The pavements on both sides are patchworks of tarmac caused by cable installation and service outlets. The front gardens are holding pens for abandoned furniture, bed bases, uncollected full black bags, and only three reflect any householders’ pride. Litter is blown into the street from dirty yards and the main road because people aren’t soiling their own street, are they? Huge furniture vans park on double yellows, disrespecting the word “residential” as the drivers unload goods noisily into a massive charity shop and a garment manufacturer. Businesses on the adjacent Lea Bridge Road pile their rubbish on the corner and at night the lighting there is inadequate.

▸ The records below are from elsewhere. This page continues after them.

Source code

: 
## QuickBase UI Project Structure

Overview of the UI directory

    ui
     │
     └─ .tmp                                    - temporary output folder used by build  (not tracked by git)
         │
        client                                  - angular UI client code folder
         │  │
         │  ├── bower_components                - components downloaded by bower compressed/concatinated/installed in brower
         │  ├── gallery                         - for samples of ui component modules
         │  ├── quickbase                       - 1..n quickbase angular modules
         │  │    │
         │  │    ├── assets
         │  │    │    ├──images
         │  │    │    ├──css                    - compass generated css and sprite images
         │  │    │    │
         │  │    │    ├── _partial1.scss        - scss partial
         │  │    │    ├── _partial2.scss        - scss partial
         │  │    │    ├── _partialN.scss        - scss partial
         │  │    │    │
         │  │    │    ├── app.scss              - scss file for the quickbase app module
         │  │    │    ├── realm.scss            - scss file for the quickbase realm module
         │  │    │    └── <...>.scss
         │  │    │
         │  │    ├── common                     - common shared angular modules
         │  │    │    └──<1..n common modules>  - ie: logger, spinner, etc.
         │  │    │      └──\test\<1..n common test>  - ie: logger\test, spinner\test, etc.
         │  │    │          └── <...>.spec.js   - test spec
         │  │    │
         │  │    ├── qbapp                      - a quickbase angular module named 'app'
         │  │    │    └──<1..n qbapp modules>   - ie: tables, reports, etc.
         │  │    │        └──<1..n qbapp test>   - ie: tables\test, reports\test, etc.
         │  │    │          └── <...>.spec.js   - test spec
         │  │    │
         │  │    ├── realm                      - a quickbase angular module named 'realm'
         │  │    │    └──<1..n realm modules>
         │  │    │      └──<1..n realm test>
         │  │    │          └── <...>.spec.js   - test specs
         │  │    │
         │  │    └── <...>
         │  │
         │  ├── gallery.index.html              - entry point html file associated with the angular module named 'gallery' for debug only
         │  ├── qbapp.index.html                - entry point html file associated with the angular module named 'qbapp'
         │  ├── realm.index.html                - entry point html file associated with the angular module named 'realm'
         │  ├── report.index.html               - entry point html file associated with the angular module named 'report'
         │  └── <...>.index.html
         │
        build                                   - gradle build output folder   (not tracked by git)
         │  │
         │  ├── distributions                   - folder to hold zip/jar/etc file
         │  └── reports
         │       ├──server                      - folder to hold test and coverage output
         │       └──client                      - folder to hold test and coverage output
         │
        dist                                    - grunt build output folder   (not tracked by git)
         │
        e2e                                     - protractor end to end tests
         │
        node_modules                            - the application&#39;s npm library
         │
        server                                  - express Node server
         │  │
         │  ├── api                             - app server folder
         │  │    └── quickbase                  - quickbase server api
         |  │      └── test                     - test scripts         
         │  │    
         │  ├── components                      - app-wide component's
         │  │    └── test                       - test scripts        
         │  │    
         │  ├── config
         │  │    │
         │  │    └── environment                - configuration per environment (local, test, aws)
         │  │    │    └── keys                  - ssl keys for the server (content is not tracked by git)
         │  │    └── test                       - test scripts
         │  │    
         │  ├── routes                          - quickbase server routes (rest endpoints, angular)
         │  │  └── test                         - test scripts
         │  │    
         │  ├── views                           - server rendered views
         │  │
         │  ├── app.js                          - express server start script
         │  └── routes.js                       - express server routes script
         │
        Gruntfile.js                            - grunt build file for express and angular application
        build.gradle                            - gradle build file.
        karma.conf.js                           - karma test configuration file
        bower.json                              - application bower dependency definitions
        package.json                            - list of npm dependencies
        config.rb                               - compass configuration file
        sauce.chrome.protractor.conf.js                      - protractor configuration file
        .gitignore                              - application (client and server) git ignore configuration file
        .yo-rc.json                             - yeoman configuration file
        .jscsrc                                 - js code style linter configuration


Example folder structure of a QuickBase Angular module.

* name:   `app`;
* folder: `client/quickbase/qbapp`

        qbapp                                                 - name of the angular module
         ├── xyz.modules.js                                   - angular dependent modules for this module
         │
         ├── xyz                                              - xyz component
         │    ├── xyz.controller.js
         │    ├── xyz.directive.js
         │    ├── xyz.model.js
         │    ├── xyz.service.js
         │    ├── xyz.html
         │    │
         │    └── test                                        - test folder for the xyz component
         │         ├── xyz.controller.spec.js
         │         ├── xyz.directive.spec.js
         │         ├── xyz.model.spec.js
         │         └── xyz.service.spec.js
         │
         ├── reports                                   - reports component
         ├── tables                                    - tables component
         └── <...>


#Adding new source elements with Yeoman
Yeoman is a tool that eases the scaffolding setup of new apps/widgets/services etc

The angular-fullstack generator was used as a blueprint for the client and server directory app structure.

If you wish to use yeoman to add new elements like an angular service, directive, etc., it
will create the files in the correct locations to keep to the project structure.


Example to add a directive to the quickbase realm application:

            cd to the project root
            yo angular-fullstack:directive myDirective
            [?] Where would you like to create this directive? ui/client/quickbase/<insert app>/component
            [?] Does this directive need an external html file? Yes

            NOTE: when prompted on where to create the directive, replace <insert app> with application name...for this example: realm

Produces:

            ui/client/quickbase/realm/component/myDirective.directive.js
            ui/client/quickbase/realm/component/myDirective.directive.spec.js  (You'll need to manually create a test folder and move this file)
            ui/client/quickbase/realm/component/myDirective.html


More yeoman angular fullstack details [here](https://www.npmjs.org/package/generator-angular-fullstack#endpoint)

Trees are showing their roots as they mature in a flood plain. The roots are temporarily curbed and the new covering tarmac cracks and spreads after each treatment. The areas around the trees are best avoided.

Burwell Road is dull, needing attention and a disgrace. Long-term residents are fed-up especially as they’ve seen the roads resurfaced on the rest of what was once the Burwell Residential Estate. It’s hard not to turn the corner and say “Fancy bringing kids up here.”